Tuesday, September 7, 2010

Walpole 10k Race Report

Road season ended early for me. It ends early for almost everyone now. Sure there was GMSR this weekend and there are a few crits in September still holding out against the encroachment of cyclocross, but I'm capitulating. For the fall season I will race 'cross, maybe not as seriously as some of you guys, but I'll be out there. My plan is to do most of the same races I did last year, maybe double up on a few more weekends, we'll see. And mix in some running races, as the calendar is full of good ones during harvest fair season. Not sure about du's, but if one comes up on a rare open date I'll consider it.

So I've been secretly running twice a week all summer, a first for me. You might remember my last running race was the Derry 16 miler back in January, and that did not end so well. In fact everything from the 8-mile mark onward was a mistake, as I started to experience some serious hip pain, but like an idiot I kept going.
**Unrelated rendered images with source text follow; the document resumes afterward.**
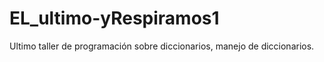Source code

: # EL_ultimo-yRespiramos1
Ultimo taller de programación sobre diccionarios, manejo de diccionarios. 

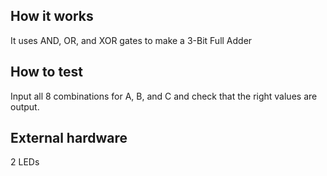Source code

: <!---

This file is used to generate your project datasheet. Please fill in the information below and delete any unused
sections.

You can also include images in this folder and reference them in the markdown. Each image must be less than
512 kb in size, and the combined size of all images must be less than 1 MB.
-->

## How it works

It uses AND, OR, and XOR gates to make a 3-Bit Full Adder

## How to test

Input all 8 combinations for A, B, and C and check that the right values are output.

## External hardware

2 LEDs
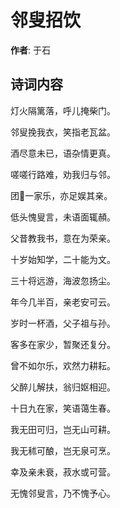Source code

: # 邻叟招饮

**作者**: 于石

## 诗词内容

灯火隔篱落，呼儿掩柴门。

邻叟挽我衣，笑指老瓦盆。

酒尽意未已，语杂情更真。

嗟嗟行路难，劝我归与邻。

团𪢮一家乐，亦足娱其亲。

低头愧叟言，未语面辄頳。

父昔教我书，意在为荣亲。

十岁始知学，二十能为文。

三十将远游，海波忽扬尘。

年今几半百，亲老安可云。

岁时一杯酒，父子祖与孙。

客多在家少，暂聚还复分。

曾不如尔乐，欢然力耕耘。

父醉儿解扶，翁归妪相迎。

十日九在家，笑语蔼生春。

我无田可归，岂无山可耕。

我无秫可酿，岂无泉可烹。

幸及亲未衰，菽水或可营。

无愧邻叟言，乃不愧予心。

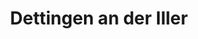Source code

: ---
title: Dettingen an der Iller
url: /dettingen-an-der-iller/
latitude: 48.112
longitude: 10.124
---
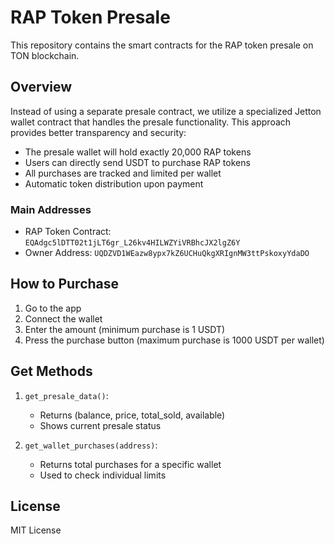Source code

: # RAP Token Presale

This repository contains the smart contracts for the RAP token presale on TON blockchain.

## Overview

Instead of using a separate presale contract, we utilize a specialized Jetton wallet contract that handles the presale functionality. This approach provides better transparency and security:

- The presale wallet will hold exactly 20,000 RAP tokens
- Users can directly send USDT to purchase RAP tokens
- All purchases are tracked and limited per wallet
- Automatic token distribution upon payment

### Main Addresses

- RAP Token Contract: `EQAdgc5lDTT02t1jLT6gr_L26kv4HILWZYiVRBhcJX2lgZ6Y`
- Owner Address: `UQDZVD1WEazw8ypx7kZ6UCHuQkgXRIgnMW3ttPskoxyYdaDO`

## How to Purchase

1. Go to the app
2. Connect the wallet
3. Enter the amount (minimum purchase is 1 USDT)
4. Press the purchase button (maximum purchase is 1000 USDT per wallet)

## Get Methods

1. `get_presale_data()`:
   - Returns (balance, price, total_sold, available)
   - Shows current presale status

2. `get_wallet_purchases(address)`:
   - Returns total purchases for a specific wallet
   - Used to check individual limits

## License

MIT License
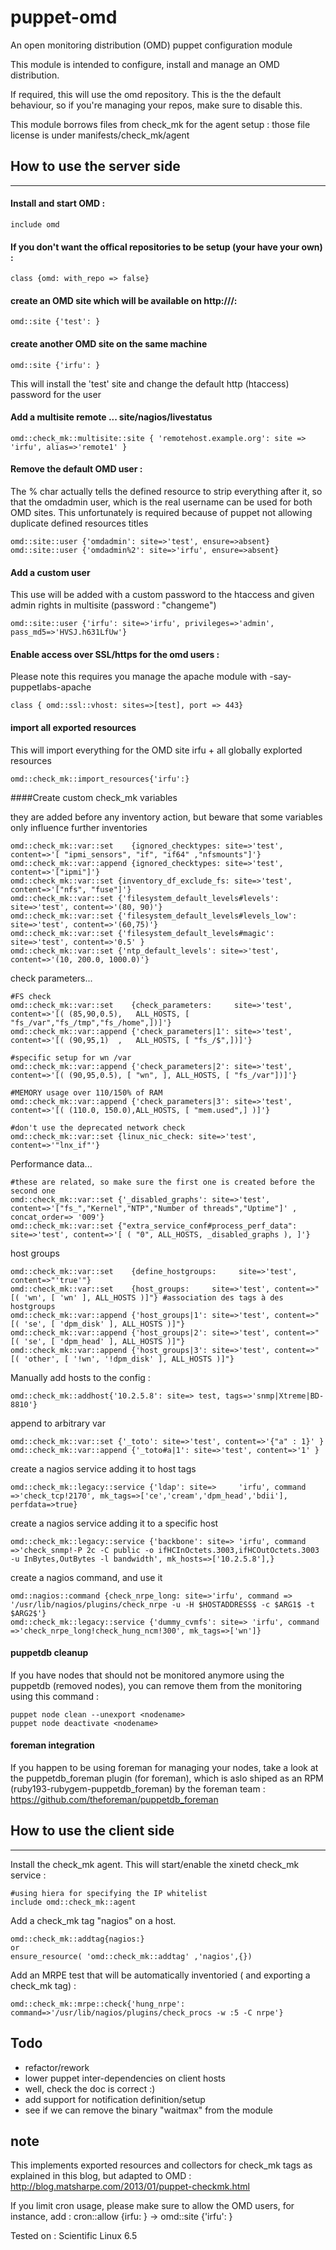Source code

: puppet-omd
==========

An open monitoring distribution (OMD) puppet configuration module

This module is intended to configure, install and manage an OMD distribution.

If required, this will use  the omd repository. 
This is the the default behaviour, so if you're managing your repos, make sure to disable this.

This module borrows files from check_mk for the agent setup : those file license is under manifests/check_mk/agent

## How to use the server side
------------------------------

#### Install and start OMD :

    include omd

#### If you don't want the offical repositories to be setup (your have your own) :

    class {omd: with_repo => false}

#### create an OMD site which will be available on http://<your hostname>/<sitename>:

    omd::site {'test': }
    
#### create another OMD site on the same machine

    omd::site {'irfu': }


This will install the 'test' site and change the default http (htaccess) password for the user 

#### Add a multisite remote ... site/nagios/livestatus
    
    omd::check_mk::multisite::site { 'remotehost.example.org': site => 'irfu', alias=>'remote1' }

#### Remove the default OMD user :

The % char actually tells the defined resource to strip everything after it, so that the omdadmin user, which is the real username can be used for both OMD sites.
This unfortunately is required because of puppet not allowing duplicate defined resources titles

    omd::site::user {'omdadmin': site=>'test', ensure=>absent}
    omd::site::user {'omdadmin%2': site=>'irfu', ensure=>absent} 
  
    
#### Add a custom user

This use will be added with a custom password to the htaccess and given admin rights in multisite (password : "changeme")

    omd::site::user {'irfu': site=>'irfu', privileges=>'admin', pass_md5=>'HVSJ.h631LfUw'} 

#### Enable access over SSL/https for the omd users :

Please note this requires you manage the apache module with -say- puppetlabs-apache

    class { omd::ssl::vhost: sites=>[test], port => 443}

#### import all exported resources 

This will import everything for the OMD site irfu + all globally explorted resources

    omd::check_mk::import_resources{'irfu':}


####Create custom check_mk variables 

they are added before any inventory action, but beware that some variables only influence further inventories

    omd::check_mk::var::set    {ignored_checktypes: site=>'test', content=>'[ "ipmi_sensors", "if", "if64" ,"nfsmounts"]'}
    omd::check_mk::var::append {ignored_checktypes: site=>'test', content=>'["ipmi"]'}
    omd::check_mk::var::set {inventory_df_exclude_fs: site=>'test', content=>'["nfs", "fuse"]'}
    omd::check_mk::var::set {'filesystem_default_levels#levels': site=>'test', content=>'(80, 90)'}
    omd::check_mk::var::set {'filesystem_default_levels#levels_low': site=>'test', content=>'(60,75)'}
    omd::check_mk::var::set {'filesystem_default_levels#magic': site=>'test', content=>'0.5' }
    omd::check_mk::var::set {'ntp_default_levels': site=>'test', content=>'(10, 200.0, 1000.0)'}
    
check parameters...

    #FS check
    omd::check_mk::var::set    {check_parameters:     site=>'test', content=>'[( (85,90,0.5),   ALL_HOSTS, [ "fs_/var","fs_/tmp","fs_/home",])]'}
    omd::check_mk::var::append {'check_parameters|1': site=>'test', content=>'[( (90,95,1)  ,   ALL_HOSTS, [ "fs_/$",])]'}
    
    #specific setup for wn /var
    omd::check_mk::var::append {'check_parameters|2': site=>'test', content=>'[( (90,95,0.5), [ "wn", ], ALL_HOSTS, [ "fs_/var"])]'}
    
    #MEMORY usage over 110/150% of RAM
    omd::check_mk::var::append {'check_parameters|3': site=>'test', content=>'[( (110.0, 150.0),ALL_HOSTS, [ "mem.used",] )]'}
    
    #don't use the deprecated network check
    omd::check_mk::var::set {linux_nic_check: site=>'test', content=>'"lnx_if"'}
    
Performance data...

    #these are related, so make sure the first one is created before the second one
    omd::check_mk::var::set {'_disabled_graphs': site=>'test', content=>'["fs_","Kernel","NTP","Number of threads","Uptime"]' , concat_order=> '009'}
    omd::check_mk::var::set {"extra_service_conf#process_perf_data": site=>'test', content=>'[ ( "0", ALL_HOSTS, _disabled_graphs ), ]'}
  
host groups

    omd::check_mk::var::set    {define_hostgroups:     site=>'test', content=>"'true'"} 
    omd::check_mk::var::set    {host_groups:     site=>'test', content=>"[( 'wn', [ 'wn' ], ALL_HOSTS )]"} #association des tags à des hostgroups
    omd::check_mk::var::append {'host_groups|1': site=>'test', content=>"[( 'se', [ 'dpm_disk' ], ALL_HOSTS )]"}
    omd::check_mk::var::append {'host_groups|2': site=>'test', content=>"[( 'se', [ 'dpm_head' ], ALL_HOSTS )]"}
    omd::check_mk::var::append {'host_groups|3': site=>'test', content=>"[( 'other', [ '!wn', '!dpm_disk' ], ALL_HOSTS )]"}

Manually add hosts to the config :
  
    omd::check_mk::addhost{'10.2.5.8': site=> test, tags=>'snmp|Xtreme|BD-8810'}
    
append to arbitrary var

    omd::check_mk::var::set {'_toto': site=>'test', content=>'{"a" : 1}' }
    omd::check_mk::var::append {'_toto#a|1': site=>'test', content=>'1' }
    
create a nagios service adding it to host tags

    omd::check_mk::legacy::service {'ldap': site=>     'irfu', command =>'check_tcp!2170', mk_tags=>['ce','cream','dpm_head','bdii'], perfdata=>true}

create a nagios service adding it to a specific host

    omd::check_mk::legacy::service {'backbone': site=> 'irfu', command =>'check_snmp!-P 2c -C public -o ifHCInOctets.3003,ifHCOutOctets.3003 -u InBytes,OutBytes -l bandwidth', mk_hosts=>['10.2.5.8'],}
      
  
create a nagios command, and use it

    omd::nagios::command {check_nrpe_long: site=>'irfu', command => '/usr/lib/nagios/plugins/check_nrpe -u -H $HOSTADDRESS$ -c $ARG1$ -t $ARG2$'}
    omd::check_mk::legacy::service {'dummy_cvmfs': site=> 'irfu', command =>'check_nrpe_long!check_hung_ncm!300', mk_tags=>['wn']}


#### puppetdb cleanup

If you have nodes that should not be monitored anymore using the puppetdb (removed nodes), you can remove them from the monitoring using this command :

    puppet node clean --unexport <nodename>
    puppet node deactivate <nodename>

#### foreman integration

If you happen to be using foreman for managing your nodes, take a look at the puppetdb_foreman plugin (for foreman), which is aslo shiped as an RPM (ruby193-rubygem-puppetdb_foreman) by the foreman team :
https://github.com/theforeman/puppetdb_foreman




## How to use the client side
------------------------------

Install the check_mk agent. This will start/enable the xinetd check_mk service :
    
    #using hiera for specifying the IP whitelist
    include omd::check_mk::agent
    
Add a check_mk tag "nagios" on a host.

    omd::check_mk::addtag{nagios:}
    or
    ensure_resource( 'omd::check_mk::addtag' ,'nagios',{})

Add an MRPE test that will be automatically inventoried ( and exporting a check_mk tag) :
    
    omd::check_mk::mrpe::check{'hung_nrpe': command=>'/usr/lib/nagios/plugins/check_procs -w :5 -C nrpe'}

## Todo
- refactor/rework
- lower puppet inter-dependencies on client hosts
- well, check the doc is correct :)
- add support for notification definition/setup
- see if we can remove the binary "waitmax" from the module

## note

This implements exported resources and collectors for check_mk tags as explained in this blog, but adapted to OMD :
http://blog.matsharpe.com/2013/01/puppet-checkmk.html

If you limit cron usage, please make sure to allow the OMD users, for instance, add :
    cron::allow {irfu: } -> omd::site {'irfu': }
    
Tested on : Scientific Linux 6.5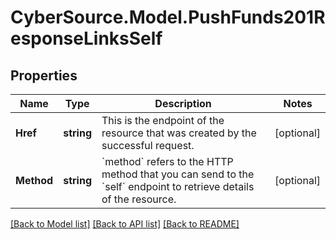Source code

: # CyberSource.Model.PushFunds201ResponseLinksSelf
## Properties

Name | Type | Description | Notes
------------ | ------------- | ------------- | -------------
**Href** | **string** | This is the endpoint of the resource that was created by the successful request. | [optional] 
**Method** | **string** | &#x60;method&#x60; refers to the HTTP method that you can send to the &#x60;self&#x60; endpoint to retrieve details of the resource. | [optional] 

[[Back to Model list]](../README.md#documentation-for-models) [[Back to API list]](../README.md#documentation-for-api-endpoints) [[Back to README]](../README.md)


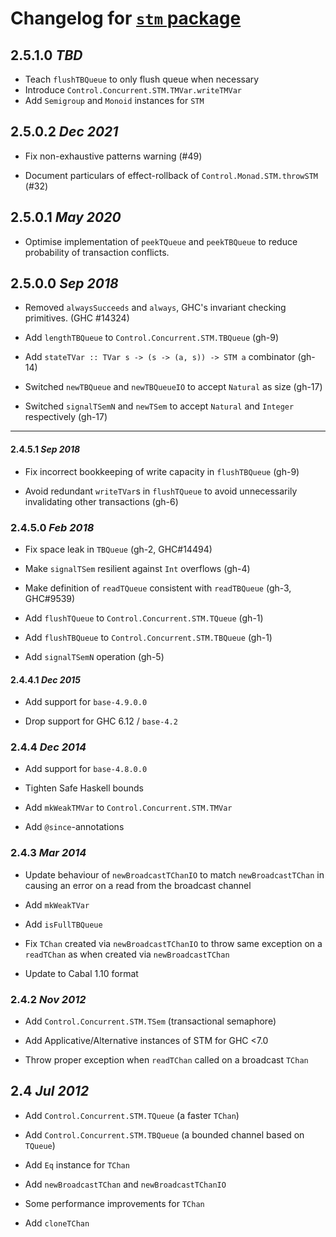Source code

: # Changelog for [`stm` package](http://hackage.haskell.org/package/stm)

## 2.5.1.0 *TBD*

  * Teach `flushTBQueue` to only flush queue when necessary
  * Introduce `Control.Concurrent.STM.TMVar.writeTMVar`
  * Add `Semigroup` and `Monoid` instances for `STM`

## 2.5.0.2 *Dec 2021*

  * Fix non-exhaustive patterns warning (#49)

  * Document particulars of effect-rollback of `Control.Monad.STM.throwSTM` (#32)

## 2.5.0.1 *May 2020*

  * Optimise implementation of `peekTQueue` and `peekTBQueue` to reduce
    probability of transaction conflicts.

## 2.5.0.0 *Sep 2018*

  * Removed `alwaysSucceeds` and `always`, GHC's invariant checking primitives. (GHC #14324)

  * Add `lengthTBQueue` to `Control.Concurrent.STM.TBQueue` (gh-9)

  * Add `stateTVar :: TVar s -> (s -> (a, s)) -> STM a` combinator (gh-14)

  * Switched `newTBQueue` and `newTBQueueIO` to accept `Natural` as size (gh-17)

  * Switched `signalTSemN` and `newTSem` to accept `Natural` and `Integer` respectively (gh-17)

----

#### 2.4.5.1 *Sep 2018*

  * Fix incorrect bookkeeping of write capacity in `flushTBQueue` (gh-9)

  * Avoid redundant `writeTVar`s in `flushTQueue` to avoid unnecessarily
    invalidating other transactions (gh-6)

### 2.4.5.0 *Feb 2018*

  * Fix space leak in `TBQueue` (gh-2, GHC#14494)

  * Make `signalTSem` resilient against `Int` overflows (gh-4)

  * Make definition of `readTQueue` consistent with `readTBQueue` (gh-3, GHC#9539)

  * Add `flushTQueue` to `Control.Concurrent.STM.TQueue` (gh-1)

  * Add `flushTBQueue` to `Control.Concurrent.STM.TBQueue` (gh-1)

  * Add `signalTSemN` operation (gh-5)


#### 2.4.4.1  *Dec 2015*

  * Add support for `base-4.9.0.0`

  * Drop support for GHC 6.12 / `base-4.2`

### 2.4.4  *Dec 2014*

  * Add support for `base-4.8.0.0`

  * Tighten Safe Haskell bounds

  * Add `mkWeakTMVar` to `Control.Concurrent.STM.TMVar`

  * Add `@since`-annotations

### 2.4.3  *Mar 2014*

  * Update behaviour of `newBroadcastTChanIO` to match
    `newBroadcastTChan` in causing an error on a read from the
    broadcast channel

  * Add `mkWeakTVar`

  * Add `isFullTBQueue`

  * Fix `TChan` created via `newBroadcastTChanIO` to throw same
    exception on a `readTChan` as when created via `newBroadcastTChan`

  * Update to Cabal 1.10 format

### 2.4.2  *Nov 2012*

  * Add `Control.Concurrent.STM.TSem` (transactional semaphore)

  * Add Applicative/Alternative instances of STM for GHC <7.0

  * Throw proper exception when `readTChan` called on a broadcast `TChan`

## 2.4  *Jul 2012*

  * Add `Control.Concurrent.STM.TQueue` (a faster `TChan`)

  * Add `Control.Concurrent.STM.TBQueue` (a bounded channel based on `TQueue`)

  * Add `Eq` instance for `TChan`

  * Add `newBroadcastTChan` and `newBroadcastTChanIO`

  * Some performance improvements for `TChan`

  * Add `cloneTChan`
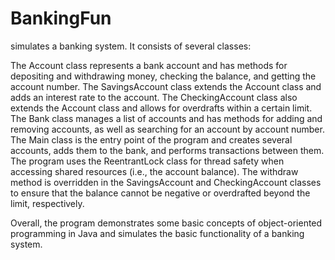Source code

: # BankingFun
simulates a banking system. It consists of several classes:

The Account class represents a bank account and has methods for depositing and withdrawing money, checking the balance, and getting the account number.
The SavingsAccount class extends the Account class and adds an interest rate to the account.
The CheckingAccount class also extends the Account class and allows for overdrafts within a certain limit.
The Bank class manages a list of accounts and has methods for adding and removing accounts, as well as searching for an account by account number.
The Main class is the entry point of the program and creates several accounts, adds them to the bank, and performs transactions between them.
The program uses the ReentrantLock class for thread safety when accessing shared resources (i.e., the account balance). The withdraw method is overridden in the SavingsAccount and CheckingAccount classes to ensure that the balance cannot be negative or overdrafted beyond the limit, respectively.

Overall, the program demonstrates some basic concepts of object-oriented programming in Java and simulates the basic functionality of a banking system.
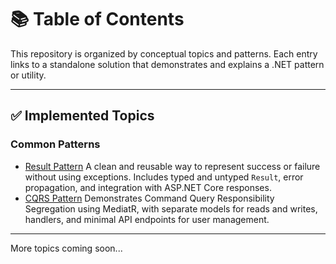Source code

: # 📚 Table of Contents

This repository is organized by conceptual topics and patterns. Each entry links to a standalone solution that demonstrates and explains a .NET pattern or utility.

---

## ✅ Implemented Topics

### Common Patterns

* [Result Pattern](Common/Patterns/ResultPattern/readme.md)
  A clean and reusable way to represent success or failure without using exceptions. Includes typed and untyped `Result`, error propagation, and integration with ASP.NET Core responses.
* [CQRS Pattern](Common/Patterns/CQRSPattern/readme.md)
  Demonstrates Command Query Responsibility Segregation using MediatR, with separate models for reads and writes, handlers, and minimal API endpoints for user management.

---

More topics coming soon...
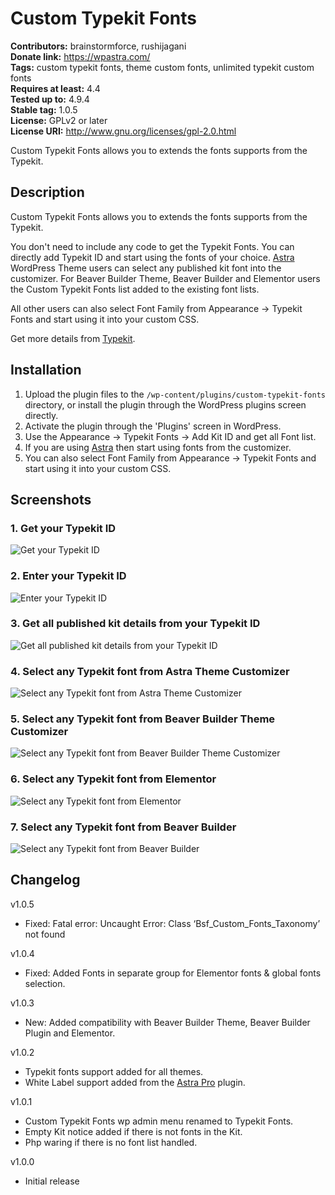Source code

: # Custom Typekit Fonts #
**Contributors:** brainstormforce, rushijagani  
**Donate link:** https://wpastra.com/  
**Tags:** custom typekit fonts, theme custom fonts, unlimited typekit custom fonts  
**Requires at least:** 4.4  
**Tested up to:** 4.9.4  
**Stable tag:** 1.0.5  
**License:** GPLv2 or later  
**License URI:** http://www.gnu.org/licenses/gpl-2.0.html  

Custom Typekit Fonts allows you to extends the fonts supports from the Typekit.

## Description ##

Custom Typekit Fonts allows you to extends the fonts supports from the Typekit.

You don't need to include any code to get the Typekit Fonts.
You can directly add Typekit ID and start using the fonts of your choice.
[Astra](https://wpastra.com) WordPress Theme users can select any published kit font into the customizer.
For Beaver Builder Theme, Beaver Builder and Elementor users the Custom Typekit Fonts list added to the existing font lists.

All other users can also select Font Family from Appearance -> Typekit Fonts and start using it into your custom CSS.

Get more details from [Typekit](https://typekit.com/).

## Installation ##

1. Upload the plugin files to the `/wp-content/plugins/custom-typekit-fonts` directory, or install the plugin through the WordPress plugins screen directly.
2. Activate the plugin through the 'Plugins' screen in WordPress.
3. Use the Appearance -> Typekit Fonts -> Add Kit ID and get all Font list.
4. If you are using [Astra](https://wpastra.com) then start using fonts from the customizer.
5. You can also select Font Family from Appearance -> Typekit Fonts and start using it into your custom CSS.

## Screenshots ##

### 1. Get your Typekit ID ###
![Get your Typekit ID](http://ps.w.org/custom-typekit-fonts/assets/screenshot-1.png)

### 2. Enter your Typekit ID  ###
![Enter your Typekit ID ](http://ps.w.org/custom-typekit-fonts/assets/screenshot-2.png)

### 3. Get all published kit details from your Typekit ID ###
![Get all published kit details from your Typekit ID](http://ps.w.org/custom-typekit-fonts/assets/screenshot-3.png)

### 4. Select any Typekit font from Astra Theme Customizer ###
![Select any Typekit font from Astra Theme Customizer](http://ps.w.org/custom-typekit-fonts/assets/screenshot-4.png)

### 5. Select any Typekit font from Beaver Builder Theme Customizer ###
![Select any Typekit font from Beaver Builder Theme Customizer](http://ps.w.org/custom-typekit-fonts/assets/screenshot-5.png)

### 6. Select any Typekit font from Elementor ###
![Select any Typekit font from Elementor](http://ps.w.org/custom-typekit-fonts/assets/screenshot-6.png)

### 7. Select any Typekit font from Beaver Builder ###
![Select any Typekit font from Beaver Builder](http://ps.w.org/custom-typekit-fonts/assets/screenshot-7.png)


## Changelog ##

v1.0.5
* Fixed: Fatal error: Uncaught Error: Class ‘Bsf_Custom_Fonts_Taxonomy’ not found

v1.0.4
* Fixed: Added Fonts in separate group for Elementor fonts & global fonts selection.

v1.0.3
* New: Added compatibility with Beaver Builder Theme, Beaver Builder Plugin and Elementor.

v1.0.2
* Typekit fonts support added for all themes.
* White Label support added from the [Astra Pro](https://wpastra.com/pro/) plugin.

v1.0.1
* Custom Typekit Fonts wp admin menu renamed to Typekit Fonts.
* Empty Kit notice added if there is not fonts in the Kit.
* Php waring if there is no font list handled.

v1.0.0
* Initial release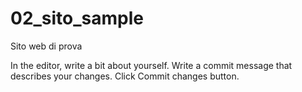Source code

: # 02_sito_sample
Sito web di prova


In the editor, write a bit about yourself.
Write a commit message that describes your changes.
Click Commit changes button.
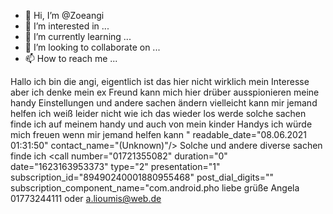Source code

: - 👋 Hi, I’m @Zoeangi
- 👀 I’m interested in ...
- 🌱 I’m currently learning ...
- 💞️ I’m looking to collaborate on ...
- 📫 How to reach me ...

<!---
Zoeangi/Zoeangi is a ✨ special ✨ repository because its `README.md` (this file) appears on your GitHub profile.
You can click the Preview link to take a look at your changes.
--->
Hallo ich bin die angi, eigentlich  ist das hier nicht wirklich mein Interesse aber ich denke mein ex Freund kann mich hier drüber  ausspionieren meine handy Einstellungen und andere sachen ändern vielleicht kann mir jemand helfen ich weiß leider nicht wie ich das wieder los werde solche sachen finde ich auf meinem handy und auch von mein kinder Handys ich würde mich freuen wenn mir jemand helfen kann " readable_date="08.06.2021 01:31:50" contact_name="(Unknown)"/>
Solche und andere diverse sachen finde ich 
<call number="01632798527" duration="0" date="1623154631869" type="2" presentation="1" subscription_id="894921000748291848FF" post_dial_digits="" subscription_component_name="com.android.phone/com.android.services.telephony.TelephonyConnectionService" readable_date="08.06.2021 14:17:11" contact_name="01632798527"/>
<call number="+491793000333" duration="4" date="1623154660388" type="2" presentation="1" subscription_id="894921000748291848FF" post_dial_digits="" subscription_component_name="com.android.phone/com.android.services.telephony.TelephonyConnectionService" readable_date="08.06.2021 14:17:40" contact_name="Mailbox"/>
<call number="01721355082" duration="0" date="1623163953373" type="2" presentation="1" subscription_id="89490240001880955468" post_dial_digits="" subscription_component_name="com.android.pho liebe grüße  Angela  01773244111 oder a.lioumis@web.de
That pretty much tanked my winter running, but with rest the problem subsided and on the bike I had no issues, or no hip issues to be more precise. I focused on bike racing all spring, and raced every weekend from April until Memorial Day at the Killington Stage Race. Then I took a break, then started running easy, then working in weeknight time trials beginning in late June, moving to a bunch of crits in July and early August. That all went fairly well, and I either won primes or finished top 10 in every race all summer I think, with a few podiums. So the running did not hurt so much. I did stop running for the week of the Workingmans and then again the week before D2R2. I'm crazy but I'm not stupid.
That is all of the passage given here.